Problem statement:
What you return should match the entries below exactly, only without the images.

Records for this exercise:

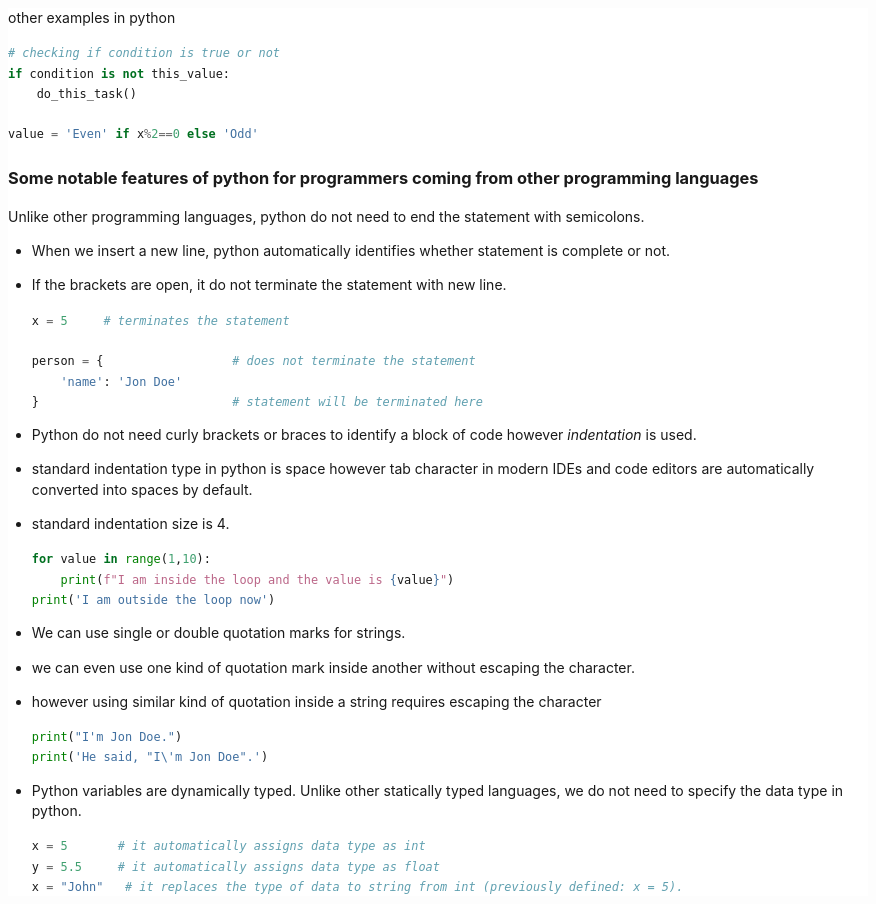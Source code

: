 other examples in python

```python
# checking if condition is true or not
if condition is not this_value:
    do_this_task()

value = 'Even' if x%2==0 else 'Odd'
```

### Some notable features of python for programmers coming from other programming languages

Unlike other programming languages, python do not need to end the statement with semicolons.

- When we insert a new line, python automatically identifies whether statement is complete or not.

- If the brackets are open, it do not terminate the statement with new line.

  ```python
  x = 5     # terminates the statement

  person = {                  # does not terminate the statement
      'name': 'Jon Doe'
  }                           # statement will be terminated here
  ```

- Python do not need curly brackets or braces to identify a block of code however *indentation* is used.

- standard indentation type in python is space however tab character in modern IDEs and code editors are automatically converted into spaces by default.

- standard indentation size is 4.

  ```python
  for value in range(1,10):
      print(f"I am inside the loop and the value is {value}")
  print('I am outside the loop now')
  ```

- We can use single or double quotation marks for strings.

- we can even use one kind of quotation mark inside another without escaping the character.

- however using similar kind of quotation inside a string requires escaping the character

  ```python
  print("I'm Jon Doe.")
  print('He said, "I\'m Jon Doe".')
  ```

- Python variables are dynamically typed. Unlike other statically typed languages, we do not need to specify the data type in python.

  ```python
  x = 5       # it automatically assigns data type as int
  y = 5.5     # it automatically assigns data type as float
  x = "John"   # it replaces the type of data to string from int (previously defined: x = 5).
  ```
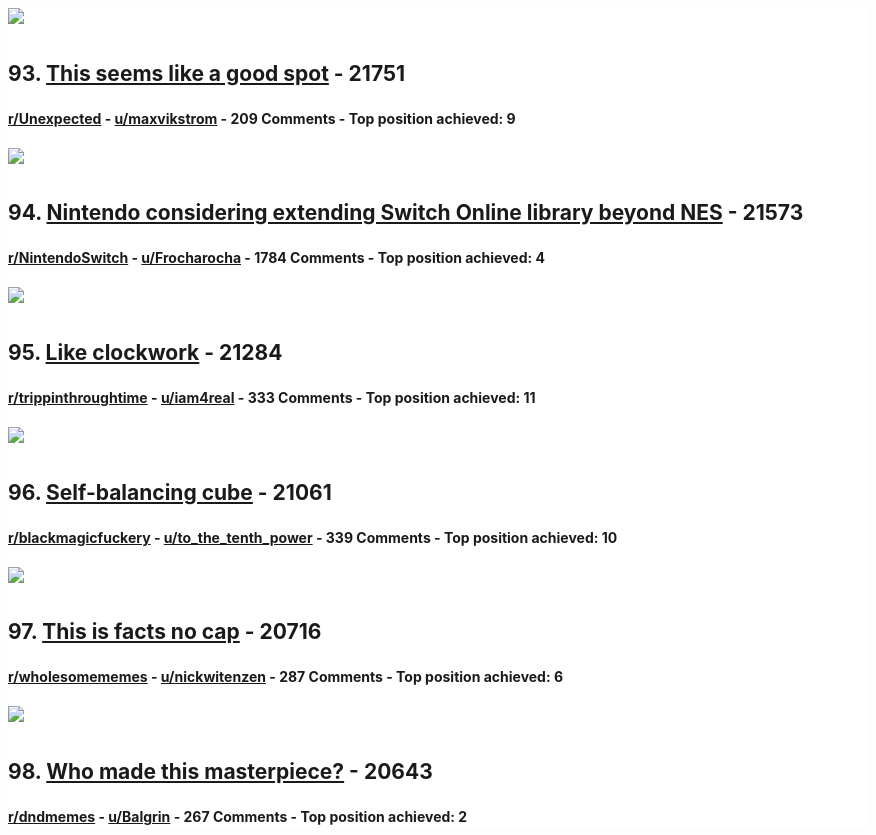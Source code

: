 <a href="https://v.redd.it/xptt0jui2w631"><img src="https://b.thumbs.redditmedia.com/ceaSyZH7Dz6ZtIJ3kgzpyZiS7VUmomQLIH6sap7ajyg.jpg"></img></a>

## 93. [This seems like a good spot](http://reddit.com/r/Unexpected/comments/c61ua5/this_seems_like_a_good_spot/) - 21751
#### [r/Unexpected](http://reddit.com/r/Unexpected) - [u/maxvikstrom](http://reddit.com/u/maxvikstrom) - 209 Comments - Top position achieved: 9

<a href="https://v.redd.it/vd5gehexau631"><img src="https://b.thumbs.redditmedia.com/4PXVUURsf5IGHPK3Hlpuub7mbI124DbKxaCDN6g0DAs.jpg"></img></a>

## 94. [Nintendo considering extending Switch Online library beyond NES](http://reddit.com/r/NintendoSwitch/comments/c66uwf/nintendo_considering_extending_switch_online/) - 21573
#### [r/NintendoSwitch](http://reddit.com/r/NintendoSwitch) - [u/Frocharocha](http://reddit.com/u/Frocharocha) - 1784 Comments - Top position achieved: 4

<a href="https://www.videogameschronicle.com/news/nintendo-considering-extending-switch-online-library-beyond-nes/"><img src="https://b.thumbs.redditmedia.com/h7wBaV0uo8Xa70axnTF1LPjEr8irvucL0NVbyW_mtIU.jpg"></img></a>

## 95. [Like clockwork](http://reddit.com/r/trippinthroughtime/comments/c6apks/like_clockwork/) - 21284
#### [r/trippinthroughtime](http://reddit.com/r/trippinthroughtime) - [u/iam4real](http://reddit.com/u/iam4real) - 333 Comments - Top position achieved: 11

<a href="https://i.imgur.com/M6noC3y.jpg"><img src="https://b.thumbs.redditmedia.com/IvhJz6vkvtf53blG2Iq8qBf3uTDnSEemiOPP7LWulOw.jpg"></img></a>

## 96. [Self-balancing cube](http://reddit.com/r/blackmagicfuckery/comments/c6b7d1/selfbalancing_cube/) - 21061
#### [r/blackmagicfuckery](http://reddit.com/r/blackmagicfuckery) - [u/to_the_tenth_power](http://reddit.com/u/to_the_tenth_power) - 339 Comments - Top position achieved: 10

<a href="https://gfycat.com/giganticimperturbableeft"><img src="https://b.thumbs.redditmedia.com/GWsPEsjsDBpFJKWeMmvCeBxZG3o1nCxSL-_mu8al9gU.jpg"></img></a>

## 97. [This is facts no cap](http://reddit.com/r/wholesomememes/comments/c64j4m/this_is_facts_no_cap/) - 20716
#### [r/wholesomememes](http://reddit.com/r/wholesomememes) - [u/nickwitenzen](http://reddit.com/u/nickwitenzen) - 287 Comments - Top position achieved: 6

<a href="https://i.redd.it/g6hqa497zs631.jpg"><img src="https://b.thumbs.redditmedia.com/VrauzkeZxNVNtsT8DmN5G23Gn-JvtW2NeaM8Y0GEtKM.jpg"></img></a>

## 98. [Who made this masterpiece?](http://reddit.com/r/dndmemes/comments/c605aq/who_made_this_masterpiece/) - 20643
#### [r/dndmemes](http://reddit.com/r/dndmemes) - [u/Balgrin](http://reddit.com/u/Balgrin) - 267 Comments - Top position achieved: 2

Written answer:
Source code

: other examples in python

```python
# checking if condition is true or not
if condition is not this_value:
    do_this_task()

value = 'Even' if x%2==0 else 'Odd'
```

### Some notable features of python for programmers coming from other programming languages

Unlike other programming languages, python do not need to end the statement with semicolons.

- When we insert a new line, python automatically identifies whether statement is complete or not.

- If the brackets are open, it do not terminate the statement with new line.

  ```python
  x = 5     # terminates the statement

  person = {                  # does not terminate the statement
      'name': 'Jon Doe'
  }                           # statement will be terminated here
  ```

- Python do not need curly brackets or braces to identify a block of code however *indentation* is used.

- standard indentation type in python is space however tab character in modern IDEs and code editors are automatically converted into spaces by default.

- standard indentation size is 4.

  ```python
  for value in range(1,10):
      print(f"I am inside the loop and the value is {value}")
  print('I am outside the loop now')
  ```

- We can use single or double quotation marks for strings.

- we can even use one kind of quotation mark inside another without escaping the character.

- however using similar kind of quotation inside a string requires escaping the character

  ```python
  print("I'm Jon Doe.")
  print('He said, "I\'m Jon Doe".')
  ```

- Python variables are dynamically typed. Unlike other statically typed languages, we do not need to specify the data type in python.

  ```python
  x = 5       # it automatically assigns data type as int
  y = 5.5     # it automatically assigns data type as float
  x = "John"   # it replaces the type of data to string from int (previously defined: x = 5).
  ```
Source code

: <a href="https://v.redd.it/xptt0jui2w631"><img src="https://b.thumbs.redditmedia.com/ceaSyZH7Dz6ZtIJ3kgzpyZiS7VUmomQLIH6sap7ajyg.jpg"></img></a>

## 93. [This seems like a good spot](http://reddit.com/r/Unexpected/comments/c61ua5/this_seems_like_a_good_spot/) - 21751
#### [r/Unexpected](http://reddit.com/r/Unexpected) - [u/maxvikstrom](http://reddit.com/u/maxvikstrom) - 209 Comments - Top position achieved: 9

<a href="https://v.redd.it/vd5gehexau631"><img src="https://b.thumbs.redditmedia.com/4PXVUURsf5IGHPK3Hlpuub7mbI124DbKxaCDN6g0DAs.jpg"></img></a>

## 94. [Nintendo considering extending Switch Online library beyond NES](http://reddit.com/r/NintendoSwitch/comments/c66uwf/nintendo_considering_extending_switch_online/) - 21573
#### [r/NintendoSwitch](http://reddit.com/r/NintendoSwitch) - [u/Frocharocha](http://reddit.com/u/Frocharocha) - 1784 Comments - Top position achieved: 4

<a href="https://www.videogameschronicle.com/news/nintendo-considering-extending-switch-online-library-beyond-nes/"><img src="https://b.thumbs.redditmedia.com/h7wBaV0uo8Xa70axnTF1LPjEr8irvucL0NVbyW_mtIU.jpg"></img></a>

## 95. [Like clockwork](http://reddit.com/r/trippinthroughtime/comments/c6apks/like_clockwork/) - 21284
#### [r/trippinthroughtime](http://reddit.com/r/trippinthroughtime) - [u/iam4real](http://reddit.com/u/iam4real) - 333 Comments - Top position achieved: 11

<a href="https://i.imgur.com/M6noC3y.jpg"><img src="https://b.thumbs.redditmedia.com/IvhJz6vkvtf53blG2Iq8qBf3uTDnSEemiOPP7LWulOw.jpg"></img></a>

## 96. [Self-balancing cube](http://reddit.com/r/blackmagicfuckery/comments/c6b7d1/selfbalancing_cube/) - 21061
#### [r/blackmagicfuckery](http://reddit.com/r/blackmagicfuckery) - [u/to_the_tenth_power](http://reddit.com/u/to_the_tenth_power) - 339 Comments - Top position achieved: 10

<a href="https://gfycat.com/giganticimperturbableeft"><img src="https://b.thumbs.redditmedia.com/GWsPEsjsDBpFJKWeMmvCeBxZG3o1nCxSL-_mu8al9gU.jpg"></img></a>

## 97. [This is facts no cap](http://reddit.com/r/wholesomememes/comments/c64j4m/this_is_facts_no_cap/) - 20716
#### [r/wholesomememes](http://reddit.com/r/wholesomememes) - [u/nickwitenzen](http://reddit.com/u/nickwitenzen) - 287 Comments - Top position achieved: 6

<a href="https://i.redd.it/g6hqa497zs631.jpg"><img src="https://b.thumbs.redditmedia.com/VrauzkeZxNVNtsT8DmN5G23Gn-JvtW2NeaM8Y0GEtKM.jpg"></img></a>

## 98. [Who made this masterpiece?](http://reddit.com/r/dndmemes/comments/c605aq/who_made_this_masterpiece/) - 20643
#### [r/dndmemes](http://reddit.com/r/dndmemes) - [u/Balgrin](http://reddit.com/u/Balgrin) - 267 Comments - Top position achieved: 2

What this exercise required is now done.